%%
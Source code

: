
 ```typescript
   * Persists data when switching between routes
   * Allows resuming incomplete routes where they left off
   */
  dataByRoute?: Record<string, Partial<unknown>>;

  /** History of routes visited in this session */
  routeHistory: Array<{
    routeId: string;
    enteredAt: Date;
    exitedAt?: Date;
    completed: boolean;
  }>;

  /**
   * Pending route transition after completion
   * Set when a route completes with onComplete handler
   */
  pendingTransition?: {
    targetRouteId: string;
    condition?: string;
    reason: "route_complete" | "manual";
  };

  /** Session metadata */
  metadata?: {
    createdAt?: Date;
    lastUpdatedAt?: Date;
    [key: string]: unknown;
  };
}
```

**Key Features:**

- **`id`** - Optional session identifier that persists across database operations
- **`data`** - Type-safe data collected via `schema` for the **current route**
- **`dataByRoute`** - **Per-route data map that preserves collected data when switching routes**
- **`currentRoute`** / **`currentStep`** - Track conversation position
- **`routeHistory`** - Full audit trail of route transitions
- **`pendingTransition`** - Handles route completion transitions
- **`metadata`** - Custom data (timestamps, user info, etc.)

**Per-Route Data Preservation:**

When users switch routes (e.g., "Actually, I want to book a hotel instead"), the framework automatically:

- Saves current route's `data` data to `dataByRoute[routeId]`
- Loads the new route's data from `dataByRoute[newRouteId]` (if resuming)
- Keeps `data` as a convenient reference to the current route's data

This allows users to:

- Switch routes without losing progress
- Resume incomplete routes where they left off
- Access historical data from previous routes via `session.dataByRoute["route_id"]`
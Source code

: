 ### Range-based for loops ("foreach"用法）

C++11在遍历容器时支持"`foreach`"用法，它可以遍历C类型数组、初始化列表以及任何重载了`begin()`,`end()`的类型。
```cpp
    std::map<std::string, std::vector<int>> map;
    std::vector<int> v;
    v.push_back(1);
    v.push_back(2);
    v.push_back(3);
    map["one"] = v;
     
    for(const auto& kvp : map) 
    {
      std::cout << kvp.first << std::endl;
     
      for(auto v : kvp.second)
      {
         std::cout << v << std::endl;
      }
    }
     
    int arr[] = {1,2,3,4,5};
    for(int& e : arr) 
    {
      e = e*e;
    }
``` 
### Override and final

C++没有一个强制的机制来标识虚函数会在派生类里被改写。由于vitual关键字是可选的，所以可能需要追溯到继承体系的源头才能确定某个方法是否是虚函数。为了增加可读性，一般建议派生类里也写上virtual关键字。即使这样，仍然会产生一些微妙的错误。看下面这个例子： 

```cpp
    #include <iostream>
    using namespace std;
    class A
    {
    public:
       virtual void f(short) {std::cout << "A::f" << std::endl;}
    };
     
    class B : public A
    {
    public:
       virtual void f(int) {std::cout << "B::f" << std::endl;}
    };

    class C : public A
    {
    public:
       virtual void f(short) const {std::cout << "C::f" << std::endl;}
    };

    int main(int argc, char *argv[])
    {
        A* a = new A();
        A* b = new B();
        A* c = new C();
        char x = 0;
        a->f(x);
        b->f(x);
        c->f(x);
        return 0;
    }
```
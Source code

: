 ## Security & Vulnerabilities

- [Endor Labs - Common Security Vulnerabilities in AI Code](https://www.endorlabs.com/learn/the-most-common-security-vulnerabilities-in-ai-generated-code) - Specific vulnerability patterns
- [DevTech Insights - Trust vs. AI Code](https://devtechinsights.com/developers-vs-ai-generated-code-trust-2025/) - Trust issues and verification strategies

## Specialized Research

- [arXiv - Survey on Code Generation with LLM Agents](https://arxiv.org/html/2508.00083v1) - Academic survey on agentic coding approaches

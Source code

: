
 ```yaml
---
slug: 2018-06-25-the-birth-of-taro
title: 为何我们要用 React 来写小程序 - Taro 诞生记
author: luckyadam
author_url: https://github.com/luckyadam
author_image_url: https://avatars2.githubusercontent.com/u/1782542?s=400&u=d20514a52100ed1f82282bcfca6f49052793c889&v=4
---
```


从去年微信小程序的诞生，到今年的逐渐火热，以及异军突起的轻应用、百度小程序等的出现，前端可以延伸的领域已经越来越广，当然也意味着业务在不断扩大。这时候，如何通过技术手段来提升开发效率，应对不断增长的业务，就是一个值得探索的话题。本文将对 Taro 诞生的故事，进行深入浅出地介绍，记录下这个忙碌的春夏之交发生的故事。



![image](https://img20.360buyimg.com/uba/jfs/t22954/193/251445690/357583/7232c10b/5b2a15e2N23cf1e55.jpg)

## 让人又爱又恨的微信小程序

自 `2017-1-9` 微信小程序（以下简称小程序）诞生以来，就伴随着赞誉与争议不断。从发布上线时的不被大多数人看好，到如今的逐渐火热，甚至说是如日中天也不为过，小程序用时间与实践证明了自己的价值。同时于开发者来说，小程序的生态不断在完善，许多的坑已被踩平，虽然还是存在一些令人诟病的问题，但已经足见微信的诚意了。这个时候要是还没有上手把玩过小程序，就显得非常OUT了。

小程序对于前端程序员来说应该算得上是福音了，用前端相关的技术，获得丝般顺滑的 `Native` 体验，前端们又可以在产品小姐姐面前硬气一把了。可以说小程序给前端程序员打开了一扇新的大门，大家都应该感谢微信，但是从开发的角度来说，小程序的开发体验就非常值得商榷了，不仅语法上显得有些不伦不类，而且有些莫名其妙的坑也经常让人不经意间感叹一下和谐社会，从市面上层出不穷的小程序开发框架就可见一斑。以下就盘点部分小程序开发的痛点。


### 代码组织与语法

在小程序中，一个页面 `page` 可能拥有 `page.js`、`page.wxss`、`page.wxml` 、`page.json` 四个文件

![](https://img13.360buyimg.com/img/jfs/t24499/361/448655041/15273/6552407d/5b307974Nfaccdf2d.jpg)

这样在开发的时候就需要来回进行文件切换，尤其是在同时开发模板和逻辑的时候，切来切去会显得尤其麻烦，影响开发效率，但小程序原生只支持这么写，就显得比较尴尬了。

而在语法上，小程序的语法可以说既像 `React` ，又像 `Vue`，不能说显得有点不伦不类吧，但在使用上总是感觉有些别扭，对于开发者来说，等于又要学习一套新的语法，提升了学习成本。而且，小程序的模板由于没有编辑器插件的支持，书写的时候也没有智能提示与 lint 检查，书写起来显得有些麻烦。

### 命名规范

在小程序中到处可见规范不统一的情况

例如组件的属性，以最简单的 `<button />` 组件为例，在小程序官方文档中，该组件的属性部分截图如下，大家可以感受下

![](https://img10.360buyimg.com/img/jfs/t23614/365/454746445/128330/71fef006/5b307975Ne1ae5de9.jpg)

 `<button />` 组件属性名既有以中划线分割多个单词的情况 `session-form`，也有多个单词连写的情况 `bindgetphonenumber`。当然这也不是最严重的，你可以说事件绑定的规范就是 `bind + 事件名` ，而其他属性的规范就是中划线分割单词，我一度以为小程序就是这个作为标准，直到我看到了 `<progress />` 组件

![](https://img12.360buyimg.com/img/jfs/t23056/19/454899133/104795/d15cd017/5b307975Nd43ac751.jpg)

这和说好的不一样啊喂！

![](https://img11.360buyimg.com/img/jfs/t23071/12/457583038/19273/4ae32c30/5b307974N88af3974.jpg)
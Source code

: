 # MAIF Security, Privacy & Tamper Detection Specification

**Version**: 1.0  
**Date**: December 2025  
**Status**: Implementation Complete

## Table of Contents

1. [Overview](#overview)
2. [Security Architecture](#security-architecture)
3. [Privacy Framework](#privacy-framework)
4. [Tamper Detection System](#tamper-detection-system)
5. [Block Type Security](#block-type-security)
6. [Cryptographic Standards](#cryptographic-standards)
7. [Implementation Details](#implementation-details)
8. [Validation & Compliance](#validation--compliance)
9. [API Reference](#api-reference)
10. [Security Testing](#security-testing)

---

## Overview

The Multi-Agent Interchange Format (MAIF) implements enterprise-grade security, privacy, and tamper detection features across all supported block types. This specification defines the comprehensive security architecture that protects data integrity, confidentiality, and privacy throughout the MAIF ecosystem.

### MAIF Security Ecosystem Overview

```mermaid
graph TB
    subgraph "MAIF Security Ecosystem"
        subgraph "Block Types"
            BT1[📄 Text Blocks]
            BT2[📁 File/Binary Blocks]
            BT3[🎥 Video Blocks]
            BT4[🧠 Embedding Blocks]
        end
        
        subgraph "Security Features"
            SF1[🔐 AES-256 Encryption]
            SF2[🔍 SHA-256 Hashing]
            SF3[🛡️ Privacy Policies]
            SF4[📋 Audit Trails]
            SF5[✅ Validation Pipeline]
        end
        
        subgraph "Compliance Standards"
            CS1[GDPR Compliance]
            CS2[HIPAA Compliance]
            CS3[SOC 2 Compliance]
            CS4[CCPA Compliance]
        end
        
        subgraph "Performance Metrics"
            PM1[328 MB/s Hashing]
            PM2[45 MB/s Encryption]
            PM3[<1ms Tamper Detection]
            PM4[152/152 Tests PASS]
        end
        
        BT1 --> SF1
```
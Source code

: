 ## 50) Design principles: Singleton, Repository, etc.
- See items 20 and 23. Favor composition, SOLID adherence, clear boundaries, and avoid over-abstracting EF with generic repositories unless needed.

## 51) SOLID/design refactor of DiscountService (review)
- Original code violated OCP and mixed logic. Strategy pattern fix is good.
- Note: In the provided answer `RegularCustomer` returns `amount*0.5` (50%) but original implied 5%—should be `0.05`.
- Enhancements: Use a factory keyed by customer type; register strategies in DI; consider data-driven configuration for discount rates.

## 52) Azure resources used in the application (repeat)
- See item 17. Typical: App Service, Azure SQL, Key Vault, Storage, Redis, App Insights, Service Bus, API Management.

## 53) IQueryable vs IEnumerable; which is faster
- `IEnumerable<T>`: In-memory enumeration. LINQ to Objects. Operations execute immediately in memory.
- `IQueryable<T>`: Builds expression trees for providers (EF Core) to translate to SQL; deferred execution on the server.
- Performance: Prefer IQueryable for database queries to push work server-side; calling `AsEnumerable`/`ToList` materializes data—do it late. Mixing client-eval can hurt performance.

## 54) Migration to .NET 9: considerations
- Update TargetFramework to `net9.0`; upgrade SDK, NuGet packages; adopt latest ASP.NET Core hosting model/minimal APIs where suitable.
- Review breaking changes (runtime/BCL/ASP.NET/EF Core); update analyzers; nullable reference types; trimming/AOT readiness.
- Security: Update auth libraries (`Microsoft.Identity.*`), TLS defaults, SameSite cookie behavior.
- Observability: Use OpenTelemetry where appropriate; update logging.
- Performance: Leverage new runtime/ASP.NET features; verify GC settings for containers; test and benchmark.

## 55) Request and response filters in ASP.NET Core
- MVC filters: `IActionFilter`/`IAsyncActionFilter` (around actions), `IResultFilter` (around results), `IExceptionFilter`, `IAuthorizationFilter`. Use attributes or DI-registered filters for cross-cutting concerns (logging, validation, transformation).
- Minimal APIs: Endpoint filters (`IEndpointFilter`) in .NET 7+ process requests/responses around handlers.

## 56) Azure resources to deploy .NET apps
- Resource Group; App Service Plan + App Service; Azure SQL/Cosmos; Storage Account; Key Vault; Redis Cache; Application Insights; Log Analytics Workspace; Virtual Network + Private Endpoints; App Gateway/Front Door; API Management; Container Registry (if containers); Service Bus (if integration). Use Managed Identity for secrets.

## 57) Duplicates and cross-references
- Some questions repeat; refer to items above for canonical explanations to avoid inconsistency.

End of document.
%%
* _Work to be completed_
If a line in the listing holds the word "short", list that line.

* _Response area_
       virtual void f(short) {std::cout << "A::f" << std::endl;}
       virtual void f(short) const {std::cout << "C::f" << std::endl;}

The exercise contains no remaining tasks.